### [Exercise]
Two lines mark the range in the entries below: the one holding "## Instructor Info" and the one holding "- Phone: 336.355.1993". Set down those two and all lines between them, exactly.

*** The records Section Begins ***

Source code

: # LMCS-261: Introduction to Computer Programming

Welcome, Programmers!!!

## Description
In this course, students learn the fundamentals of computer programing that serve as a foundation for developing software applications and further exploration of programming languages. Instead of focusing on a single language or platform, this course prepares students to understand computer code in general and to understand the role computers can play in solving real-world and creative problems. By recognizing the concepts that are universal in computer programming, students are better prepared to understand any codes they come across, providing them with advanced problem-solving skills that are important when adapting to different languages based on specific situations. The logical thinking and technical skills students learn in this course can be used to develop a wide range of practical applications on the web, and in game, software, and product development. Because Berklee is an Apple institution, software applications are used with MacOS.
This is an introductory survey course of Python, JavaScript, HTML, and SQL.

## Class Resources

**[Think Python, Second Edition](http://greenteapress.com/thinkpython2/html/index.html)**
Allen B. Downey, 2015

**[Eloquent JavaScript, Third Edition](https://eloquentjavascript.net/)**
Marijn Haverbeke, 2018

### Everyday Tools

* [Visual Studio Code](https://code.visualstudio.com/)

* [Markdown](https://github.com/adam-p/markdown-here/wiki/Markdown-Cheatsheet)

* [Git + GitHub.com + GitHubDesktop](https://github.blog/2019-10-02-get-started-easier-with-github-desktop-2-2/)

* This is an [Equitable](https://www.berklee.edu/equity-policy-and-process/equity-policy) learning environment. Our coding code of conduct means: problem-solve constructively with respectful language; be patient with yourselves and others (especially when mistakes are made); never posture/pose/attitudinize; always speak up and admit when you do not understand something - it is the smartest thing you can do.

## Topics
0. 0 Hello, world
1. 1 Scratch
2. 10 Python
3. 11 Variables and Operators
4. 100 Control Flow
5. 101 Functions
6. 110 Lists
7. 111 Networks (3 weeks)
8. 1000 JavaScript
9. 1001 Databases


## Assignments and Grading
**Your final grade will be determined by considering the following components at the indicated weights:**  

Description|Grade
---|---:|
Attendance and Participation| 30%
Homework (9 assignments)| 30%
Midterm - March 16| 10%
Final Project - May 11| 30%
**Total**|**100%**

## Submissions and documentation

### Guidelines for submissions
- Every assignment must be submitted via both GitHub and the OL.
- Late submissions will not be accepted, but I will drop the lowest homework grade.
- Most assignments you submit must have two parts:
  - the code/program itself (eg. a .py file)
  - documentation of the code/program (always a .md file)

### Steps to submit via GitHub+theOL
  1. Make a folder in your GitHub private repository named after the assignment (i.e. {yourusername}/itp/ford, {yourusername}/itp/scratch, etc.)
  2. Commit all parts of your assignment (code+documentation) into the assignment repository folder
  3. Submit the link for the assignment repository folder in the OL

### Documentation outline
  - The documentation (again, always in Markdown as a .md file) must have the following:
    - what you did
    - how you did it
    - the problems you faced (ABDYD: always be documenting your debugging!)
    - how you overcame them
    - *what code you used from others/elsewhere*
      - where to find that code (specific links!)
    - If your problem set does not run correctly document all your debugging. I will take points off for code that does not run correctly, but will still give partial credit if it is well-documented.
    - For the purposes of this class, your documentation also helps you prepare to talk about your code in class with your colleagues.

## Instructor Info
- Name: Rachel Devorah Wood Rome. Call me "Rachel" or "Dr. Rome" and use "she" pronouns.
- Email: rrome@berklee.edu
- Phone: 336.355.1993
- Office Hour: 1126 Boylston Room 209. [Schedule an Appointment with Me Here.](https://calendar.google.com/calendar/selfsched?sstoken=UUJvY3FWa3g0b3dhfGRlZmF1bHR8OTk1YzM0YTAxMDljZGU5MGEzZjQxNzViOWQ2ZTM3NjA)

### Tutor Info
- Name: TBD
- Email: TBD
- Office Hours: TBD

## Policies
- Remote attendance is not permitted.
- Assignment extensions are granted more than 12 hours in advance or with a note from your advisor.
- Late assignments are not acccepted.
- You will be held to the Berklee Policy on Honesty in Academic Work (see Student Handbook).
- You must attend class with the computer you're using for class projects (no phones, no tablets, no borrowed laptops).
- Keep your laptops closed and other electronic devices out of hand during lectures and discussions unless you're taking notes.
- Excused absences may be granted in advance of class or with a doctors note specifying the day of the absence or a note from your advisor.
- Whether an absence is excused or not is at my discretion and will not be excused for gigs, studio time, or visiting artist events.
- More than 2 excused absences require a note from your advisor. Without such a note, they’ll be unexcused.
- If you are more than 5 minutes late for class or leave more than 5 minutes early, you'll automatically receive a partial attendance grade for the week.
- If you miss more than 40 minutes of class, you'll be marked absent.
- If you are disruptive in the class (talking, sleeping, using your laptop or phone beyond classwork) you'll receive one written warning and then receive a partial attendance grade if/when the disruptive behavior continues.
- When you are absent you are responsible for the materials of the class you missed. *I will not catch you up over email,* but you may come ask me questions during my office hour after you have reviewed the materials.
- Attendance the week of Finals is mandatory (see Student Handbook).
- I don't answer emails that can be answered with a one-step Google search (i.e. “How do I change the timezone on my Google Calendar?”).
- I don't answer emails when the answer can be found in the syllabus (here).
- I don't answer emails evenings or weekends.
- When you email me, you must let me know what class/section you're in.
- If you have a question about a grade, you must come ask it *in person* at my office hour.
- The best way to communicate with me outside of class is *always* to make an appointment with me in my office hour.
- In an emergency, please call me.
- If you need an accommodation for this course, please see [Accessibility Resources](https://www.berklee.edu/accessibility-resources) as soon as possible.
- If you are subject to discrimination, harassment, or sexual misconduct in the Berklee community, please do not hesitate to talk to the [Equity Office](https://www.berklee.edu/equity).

*** The records Section Ends ***

### [Result below]
## Instructor Info
- Name: Rachel Devorah Wood Rome. Call me "Rachel" or "Dr. Rome" and use "she" pronouns.
- Email: rrome@berklee.edu
- Phone: 336.355.1993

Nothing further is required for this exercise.